Si es eso lo que querés decir yo no lo recomendaría, pero no es mi especialidad así que voy a dejar que opine gente más idónea 

Slds....


----------



## santiago (Mar 24, 2008)

ademas si  "pones la etapa en mono" suponiendo que es estereo y defasas 180° para el doble de la potencia vas a obtener la misma potencia. aver reeplanteemos con un ejemplo. por ejemplo amplificador estereo de 50watts por canal sobre 8 omhs defasando 180° casi 100 watts (suponiendo esto ) a mi manera de verlo si duplicas potencia y duplicas impedancia la potencia va a ser la misma que al principio osea menor impedancia mayor potencia pero por el momento lo que se me ocurre es colocar los parlantes en serie como dije antes pero si esto no te conforma mi otra idea es ponerle una resistencia de 8 omhs en serie con los parlantes pero por supuesto esta la perdia ovia de potencia 
chau 
salu2


----------



## SigmaOrion (Mar 24, 2008)

celice, yo diría que hagas un diagramita de lo que querés hacer y así te ayudamos.
Slds...


----------



## capitanp (Mar 25, 2008)

fijate si tu amplificador no se banca la carga en 4 ohms y problema resuelto


----------



## celice (Mar 25, 2008)

ya he consultado pero tengo miedo en poner una resistencia por que no es del todo corriente, tambien es frecuencia!.la etapa es estereo de 500 w a 8 ohm

las cajas de 300w a 8 ohm en un principio me podiais decir pues asi es correcto,pero a mi me gustaria saber si punteandola en mono y poniendo las cajas en paralelo conseguire mas potencia puesto que lo hice con una y me cliqueo menos la etapa .tengo entendido que esta etapa a 8 ohm da por canal 150 w segun manual,poniendola en mono de daria 200w a cada una pero para ello debo subir los parlantes a 16 ohm.gracias un saludooo 

espero una respuesta graciasss


----------



## santiago (Mar 25, 2008)

lo de la resistencia tenes razon es una solucion media "crota" pero en el momento me acore de eso pero ahora: si queres puentear dos de 150w para llegar a los 200 se supone que tenes que seguir usando 8 omhs sino la potencia es menor que como estaba antes es imposible (segun lo que explicas) sacar el doble de potencia de un par de amplificadores en puente de 8 omhs si los parlantes son de 16 omhs estas como al comienzo es decir por ej amplificador de 50w sobre 8 omhs si le conectas un parlante de 4 tenes el doble de la potencia, ahora si le conectas de 16omhs es la mitad de la potencia.

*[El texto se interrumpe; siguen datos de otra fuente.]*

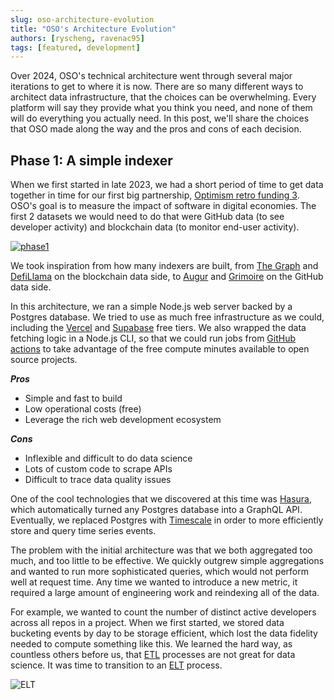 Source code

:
 ```yaml
---
slug: oso-architecture-evolution
title: "OSO's Architecture Evolution"
authors: [ryscheng, ravenac95]
tags: [featured, development]
---
```


Over 2024, OSO's technical architecture went through several major
iterations to get to where it is now.
There are so many different ways to architect data infrastructure,
that the choices can be overwhelming.
Every platform will say they provide what you think you need,
and none of them will do everything you actually need.
In this post, we'll share the choices that OSO made along the way
and the pros and cons of each decision.

<!-- truncate -->

## Phase 1: A simple indexer

When we first started in late 2023, we had a short period of time to
get data together in time for our first big partnership,
[Optimism retro funding 3](../../blog/retropgf3-ecosystem-analysis/).
OSO's goal is to measure the impact of software in digital economies.
The first 2 datasets we would need to do that were
GitHub data (to see developer activity)
and blockchain data (to monitor end-user activity).

[![phase1](https://mermaid.ink/img/pako:eNqdU9uO2jAQ_RXLT6ASWmADNA-VtqyqrtSybNndSm364CQDuE3s1BcuRfz7juPAcmlf6jwkmTmeM3NmZktTmQGNaBAEsTDc5BCRmOIjKkssZrlcpQumDHl4HwuCR9tkrli5IKVNcp5-j-l1aqTSpDGWIoD1gllt-BKaMf3hb7hjNSiN2Ef3PvFksHSOG1hCLstzLxMs32hTIZhhZJpywETRcoCByPxHxUGCACt44rAir8m9BbWJKdreEanlChKPdJweOJLCKJ5YA8RJ8R_YVLFVDsqD9-n6C1-sIL8xBQ76JTAruceeyYkuLPKuBEGm0qoUyF2CBS0x9LEgPoKPf1xehuokTINr2h57iD1TmDrqhAQf6k_iYvMUTuWuGbB4hH6FhLCyxCYzw6UgjSfAtPJXY1ib9k_d_NtNzM1NxOSW-NxJ4yPTVrHmP2guCzmW6KS9L5q5U8uOZCOcN1mQW5HB2hGOsTcX6dVwT3edZcRN04V0h5msLa4hnx4mFdj9k8ZEajNXcBb9MIi0RQtQBeMZLtXWmWNqFlDgsLjFypj65ZZrhzhmjZxuREojoyy0qJJ2vqDRjOUa_2yJOcANZ9jA4mAtmfgmZbG_AhnHzfvsV7ja5BadK8ddh8SMQI2kFYZG3X5YBaDRlq5pNOi0w1541Q3D4WBw1e13WnRDo7DXDt8Oh_0eOjr9zqCza9E_FeOb9nAQ7p4B59RJfQ?type=png)](https://mermaid.live/edit#pako:eNqdU9uO2jAQ_RXLT6ASWmADNA-VtqyqrtSybNndSm364CQDuE3s1BcuRfz7juPAcmlf6jwkmTmeM3NmZktTmQGNaBAEsTDc5BCRmOIjKkssZrlcpQumDHl4HwuCR9tkrli5IKVNcp5-j-l1aqTSpDGWIoD1gllt-BKaMf3hb7hjNSiN2Ef3PvFksHSOG1hCLstzLxMs32hTIZhhZJpywETRcoCByPxHxUGCACt44rAir8m9BbWJKdreEanlChKPdJweOJLCKJ5YA8RJ8R_YVLFVDsqD9-n6C1-sIL8xBQ76JTAruceeyYkuLPKuBEGm0qoUyF2CBS0x9LEgPoKPf1xehuokTINr2h57iD1TmDrqhAQf6k_iYvMUTuWuGbB4hH6FhLCyxCYzw6UgjSfAtPJXY1ib9k_d_NtNzM1NxOSW-NxJ4yPTVrHmP2guCzmW6KS9L5q5U8uOZCOcN1mQW5HB2hGOsTcX6dVwT3edZcRN04V0h5msLa4hnx4mFdj9k8ZEajNXcBb9MIi0RQtQBeMZLtXWmWNqFlDgsLjFypj65ZZrhzhmjZxuREojoyy0qJJ2vqDRjOUa_2yJOcANZ9jA4mAtmfgmZbG_AhnHzfvsV7ja5BadK8ddh8SMQI2kFYZG3X5YBaDRlq5pNOi0w1541Q3D4WBw1e13WnRDo7DXDt8Oh_0eOjr9zqCza9E_FeOb9nAQ7p4B59RJfQ)

We took inspiration from how many indexers are built,
from [The Graph](https://thegraph.com/)
and [DefiLlama](https://defillama.com/) on the
blockchain data side,
to [Augur](https://github.com/chaoss/augur)
and [Grimoire](https://github.com/chaoss/grimoirelab)
on the GitHub data side.

In this architecture, we ran a simple
Node.js web server backed by a Postgres database.
We tried to use as much free infrastructure as we could,
including the [Vercel](https://vercel.com/) and
[Supabase](https://supabase.com/) free tiers.
We also wrapped the data fetching logic in a Node.js CLI,
so that we could run jobs from [GitHub actions](https://github.com/features/actions)
to take advantage of the free compute minutes available to open source projects.

**_Pros_**

- Simple and fast to build
- Low operational costs (free)
- Leverage the rich web development ecosystem

**_Cons_**

- Inflexible and difficult to do data science
- Lots of custom code to scrape APIs
- Difficult to trace data quality issues

One of the cool technologies that we discovered at this time
was [Hasura](https://hasura.io/),
which automatically turned any Postgres database into a GraphQL API.
Eventually, we replaced Postgres with
[Timescale](https://www.timescale.com/)
in order to more efficiently store and query time series events.

The problem with the initial architecture was that we
both aggregated too much, and too little to be effective.
We quickly outgrew simple aggregations
and wanted to run more sophisticated queries, which would not
perform well at request time.
Any time we wanted to introduce a new metric, it required
a large amount of engineering work and reindexing all of the data.

For example, we wanted to count the number of distinct active developers
across all repos in a project.
When we first started, we stored data bucketing events by day to be
storage efficient, which lost the data fidelity needed to compute something like this.
We learned the hard way, as countless others before us,
that [ETL](https://en.wikipedia.org/wiki/Extract%2C_transform%2C_load)
processes are not great for data science.
It was time to transition to an
[ELT](https://aws.amazon.com/compare/the-difference-between-etl-and-elt/) process.

![ELT](https://images.ctfassets.net/xnqwd8kotbaj/62wFnQhpt5STjuOyNPogDa/b1436e9c5a8f18219e6db93b7d55d5d2/data-pipeline_glossary.png)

si aumentas para mayor potencia y aumentas impedancia la potencia es la misma


----------



## celice (Mar 26, 2008)

claro explicado asi si,entonces que hago,por que no se si la etapa me da 500 w a 4 ohm,entonces si seria ponerlas en paralelo y listooo.

 esta es la etapa :                  http://divisionaudio.com/sta-162-p-388.html

http://www.monacor-spain.net/modules.php?name=Buscar_Producto&file=ficha&Articulo=STA-162


si pogo la etapa a 4 ohm ,se me fastidian las cajas que son de 8 ohm?

o que no lo veo o desconozco por eso pongo el enlace ,si se puede puntear a 4 ohm la etapa en mono?'    


un saludote gracias


----------



## santiago (Mar 26, 2008)

no si tenes un amplificador de 9 omhs le tenes que conectar bocinas de 8 omhs ( recomendado) pero no creo que haya problema si le conectas 4 omhs para obtener 400 w si la tapa es de 200 salu2


----------